How to complete this task:
From the first line to the last, restate every record word for word, leaving out the pictures.

[Records drawn from a dataset]

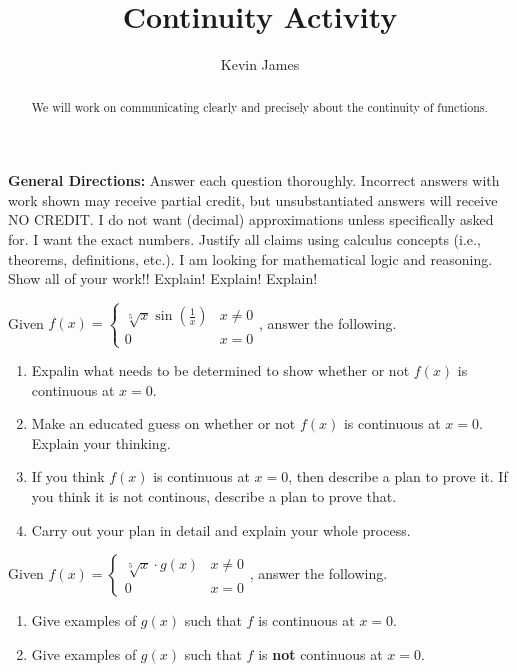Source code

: \documentclass[handout,nooutcomes,noauthor,12pt]{ximera}
\author{Kevin James}
\title{Continuity Activity}
\begin{document}
	\begin{abstract}
		We will work on communicating clearly and precisely about the continuity of functions.
	\end{abstract}
	\maketitle
	\textbf{General Directions:}  Answer each question thoroughly.  Incorrect answers with work shown may receive partial credit, but unsubstantiated answers will receive NO CREDIT.  I do not want (decimal) approximations unless specifically asked for.  I want the exact numbers.  Justify all claims using calculus concepts (i.e., theorems, definitions, etc.).  I am looking for mathematical logic and reasoning.  Show all of your work!! Explain!  Explain!  Explain!
	
	\begin{problem}
		Given $ f(x) = \begin{cases}
		  \sqrt[5]{x} \sin\left(\frac{1}{x}\right) & x \ne 0 \\
		  0 & x=0
		\end{cases} $, answer the following.
		\begin{enumerate}
			\item Expalin what needs to be determined to show whether or not $f(x)$ is continuous at $x=0$.
			\item Make an educated guess on whether or not $f(x)$ is continuous at $x=0$.  Explain your thinking.
			
			\clearpage
			
			\item If you think $f(x)$ is continuous at $x=0$, then describe a plan to prove it.  If you think it is not continous, describe a plan to prove that.
			\item Carry out your plan in detail and explain your whole process.
		\end{enumerate}
	\end{problem}

	\clearpage
	
	\begin{problem}
		Given $ f(x) = \begin{cases}
		\sqrt[5]{x} \cdot g(x) & x \ne 0 \\
		0 & x=0
		\end{cases} $, answer the following.
		\begin{enumerate}
			\item Give examples of $g(x)$ such that $f$ is continuous at $x=0$.
			\vspace{\stretch{1}}
			\item Give examples of $g(x)$ such that $f$ is \textbf{not} continuous at $x=0$.
			\vspace{\stretch{1}}
		\end{enumerate}
		
	\end{problem}
\end{document}
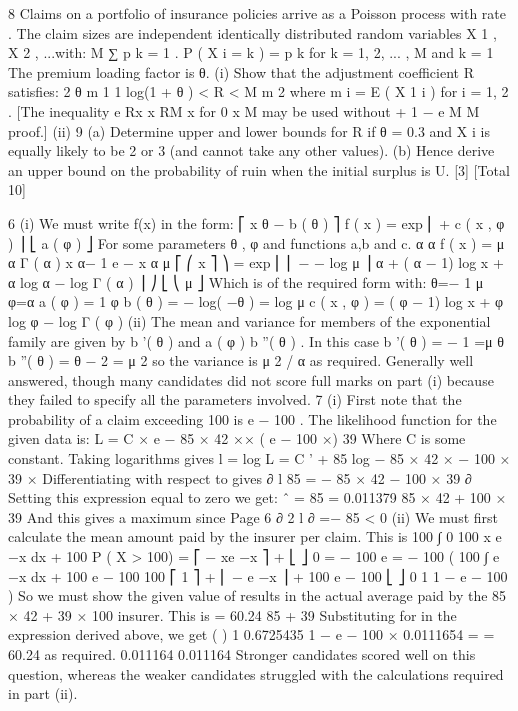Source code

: \documentclass[a4paper,12pt]{article}
\begin{document}
8
Claims on a portfolio of insurance policies arrive as a Poisson process with rate \lambda  .
The claim sizes are independent identically distributed random variables
X 1 , X 2 , ...with:
M
∑ p k = 1 .
P ( X i = k ) = p k for k = 1, 2, ... , M and
k = 1
The premium loading factor is θ.
(i)
Show that the adjustment coefficient R satisfies:
2 θ m 1
1
log(1 + θ ) < R <
M
m 2
where m i = E ( X 1 i ) for i = 1, 2 .
[The inequality e Rx \leq 
[7]
x RM
x
for 0 \leq  x \leq  M may be used without
+ 1 −
e
M
M
proof.]
(ii)
9
(a) Determine upper and lower bounds for R if θ = 0.3 and X i is equally likely to be 2 or 3 (and cannot take any other values).
(b) Hence derive an upper bound on the probability of ruin when the initial
surplus is U.
[3]
[Total 10]

6
(i)
We must write f(x) in the form:
⎡ x θ − b ( θ )
⎤
f ( x ) = exp ⎢
+ c ( x , φ ) ⎥
⎣ a ( φ )
⎦
For some parameters θ , φ and functions a,b and c.
α α
f ( x ) =
μ α Γ ( α )
x
α− 1
e
−
x α
μ
⎡ ⎛ x
⎤
⎞
= exp ⎢ ⎜ − − log μ ⎟ α + ( α − 1) log x + α log α − log Γ ( α ) ⎥
⎠
⎣ ⎝ μ
⎦
Which is of the required form with:
θ=−
1
μ
φ=α
a ( φ ) =
1
φ
b ( θ ) = − log( −θ ) = log μ
c ( x , φ ) = ( φ − 1) log x + φ log φ − log Γ ( φ )
(ii)
The mean and variance for members of the exponential family are given by
b '( θ ) and a ( φ ) b ''( θ ) .
In this case b '( θ ) = −
1
=μ
θ
b ''( θ ) = θ − 2 = μ 2 so the variance is μ 2 / α as required.
Generally well answered, though many candidates did not score full marks on part (i)
because they failed to specify all the parameters involved.
7
(i)
First note that the probability of a claim exceeding 100 is e − 100 \lambda  .
The likelihood function for the given data is:
L = C ×  e − 85 × 42 ×\lambda  × ( e − 100 ×\lambda  ) 39
Where C is some constant. Taking logarithms gives
l = log L = C ' + 85 log \lambda  − 85 × 42 × \lambda  − 100 × 39 × \lambda 
Differentiating with respect to \lambda  gives
∂ l 85
=
− 85 × 42 − 100 × 39
∂\lambda  \lambda 
Setting this expression equal to zero we get:
\lambda  ˆ =
85
= 0.011379
85 × 42 + 100 × 39
And this gives a maximum since
Page 6
∂ 2 l
∂
=−
85
< 0
(ii)
We must first calculate the mean amount paid by the insurer per claim. This is
100
∫
0
100
x \lambda  e −\lambda  x dx + 100 P ( X > 100) = ⎡ − xe −\lambda  x ⎤ +
⎣
⎦ 0
= − 100 e
=
− 100 \lambda 
(
100
∫ e
−\lambda  x
dx + 100 e − 100 
100
⎡ 1
⎤
+ ⎢ − e −\lambda  x ⎥ + 100 e − 100 \lambda 
⎣ \lambda 
⎦ 0
1
1 − e − 100 \lambda 
\lambda 
)
So we must show the given value of \lambda  results in the actual average paid by the
85 × 42 + 39 × 100
insurer. This is
= 60.24
85 + 39
Substituting for \lambda  in the expression derived above, we get
(
)
1
0.6725435
1 − e − 100 × 0.0111654 =
= 60.24 as required.
0.011164
0.011164
Stronger candidates scored well on this question, whereas the weaker candidates struggled
with the calculations required in part (ii).
\end{document}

The completed task:
Source code

: \documentclass[handout,nooutcomes,noauthor,12pt]{ximera}
\author{Kevin James}
\title{Continuity Activity}
\begin{document}
	\begin{abstract}
		We will work on communicating clearly and precisely about the continuity of functions.
	\end{abstract}
	\maketitle
	\textbf{General Directions:}  Answer each question thoroughly.  Incorrect answers with work shown may receive partial credit, but unsubstantiated answers will receive NO CREDIT.  I do not want (decimal) approximations unless specifically asked for.  I want the exact numbers.  Justify all claims using calculus concepts (i.e., theorems, definitions, etc.).  I am looking for mathematical logic and reasoning.  Show all of your work!! Explain!  Explain!  Explain!
	
	\begin{problem}
		Given $ f(x) = \begin{cases}
		  \sqrt[5]{x} \sin\left(\frac{1}{x}\right) & x \ne 0 \\
		  0 & x=0
		\end{cases} $, answer the following.
		\begin{enumerate}
			\item Expalin what needs to be determined to show whether or not $f(x)$ is continuous at $x=0$.
			\item Make an educated guess on whether or not $f(x)$ is continuous at $x=0$.  Explain your thinking.
			
			\clearpage
			
			\item If you think $f(x)$ is continuous at $x=0$, then describe a plan to prove it.  If you think it is not continous, describe a plan to prove that.
			\item Carry out your plan in detail and explain your whole process.
		\end{enumerate}
	\end{problem}

	\clearpage
	
	\begin{problem}
		Given $ f(x) = \begin{cases}
		\sqrt[5]{x} \cdot g(x) & x \ne 0 \\
		0 & x=0
		\end{cases} $, answer the following.
		\begin{enumerate}
			\item Give examples of $g(x)$ such that $f$ is continuous at $x=0$.
			\vspace{\stretch{1}}
			\item Give examples of $g(x)$ such that $f$ is \textbf{not} continuous at $x=0$.
			\vspace{\stretch{1}}
		\end{enumerate}
		
	\end{problem}
\end{document}
Source code

: \documentclass[a4paper,12pt]{article}
\begin{document}
8
Claims on a portfolio of insurance policies arrive as a Poisson process with rate \lambda  .
The claim sizes are independent identically distributed random variables
X 1 , X 2 , ...with:
M
∑ p k = 1 .
P ( X i = k ) = p k for k = 1, 2, ... , M and
k = 1
The premium loading factor is θ.
(i)
Show that the adjustment coefficient R satisfies:
2 θ m 1
1
log(1 + θ ) < R <
M
m 2
where m i = E ( X 1 i ) for i = 1, 2 .
[The inequality e Rx \leq 
[7]
x RM
x
for 0 \leq  x \leq  M may be used without
+ 1 −
e
M
M
proof.]
(ii)
9
(a) Determine upper and lower bounds for R if θ = 0.3 and X i is equally likely to be 2 or 3 (and cannot take any other values).
(b) Hence derive an upper bound on the probability of ruin when the initial
surplus is U.
[3]
[Total 10]

6
(i)
We must write f(x) in the form:
⎡ x θ − b ( θ )
⎤
f ( x ) = exp ⎢
+ c ( x , φ ) ⎥
⎣ a ( φ )
⎦
For some parameters θ , φ and functions a,b and c.
α α
f ( x ) =
μ α Γ ( α )
x
α− 1
e
−
x α
μ
⎡ ⎛ x
⎤
⎞
= exp ⎢ ⎜ − − log μ ⎟ α + ( α − 1) log x + α log α − log Γ ( α ) ⎥
⎠
⎣ ⎝ μ
⎦
Which is of the required form with:
θ=−
1
μ
φ=α
a ( φ ) =
1
φ
b ( θ ) = − log( −θ ) = log μ
c ( x , φ ) = ( φ − 1) log x + φ log φ − log Γ ( φ )
(ii)
The mean and variance for members of the exponential family are given by
b '( θ ) and a ( φ ) b ''( θ ) .
In this case b '( θ ) = −
1
=μ
θ
b ''( θ ) = θ − 2 = μ 2 so the variance is μ 2 / α as required.
Generally well answered, though many candidates did not score full marks on part (i)
because they failed to specify all the parameters involved.
7
(i)
First note that the probability of a claim exceeding 100 is e − 100 \lambda  .
The likelihood function for the given data is:
L = C ×  e − 85 × 42 ×\lambda  × ( e − 100 ×\lambda  ) 39
Where C is some constant. Taking logarithms gives
l = log L = C ' + 85 log \lambda  − 85 × 42 × \lambda  − 100 × 39 × \lambda 
Differentiating with respect to \lambda  gives
∂ l 85
=
− 85 × 42 − 100 × 39
∂\lambda  \lambda 
Setting this expression equal to zero we get:
\lambda  ˆ =
85
= 0.011379
85 × 42 + 100 × 39
And this gives a maximum since
Page 6
∂ 2 l
∂
=−
85
< 0
(ii)
We must first calculate the mean amount paid by the insurer per claim. This is
100
∫
0
100
x \lambda  e −\lambda  x dx + 100 P ( X > 100) = ⎡ − xe −\lambda  x ⎤ +
⎣
⎦ 0
= − 100 e
=
− 100 \lambda 
(
100
∫ e
−\lambda  x
dx + 100 e − 100 
100
⎡ 1
⎤
+ ⎢ − e −\lambda  x ⎥ + 100 e − 100 \lambda 
⎣ \lambda 
⎦ 0
1
1 − e − 100 \lambda 
\lambda 
)
So we must show the given value of \lambda  results in the actual average paid by the
85 × 42 + 39 × 100
insurer. This is
= 60.24
85 + 39
Substituting for \lambda  in the expression derived above, we get
(
)
1
0.6725435
1 − e − 100 × 0.0111654 =
= 60.24 as required.
0.011164
0.011164
Stronger candidates scored well on this question, whereas the weaker candidates struggled
with the calculations required in part (ii).
\end{document}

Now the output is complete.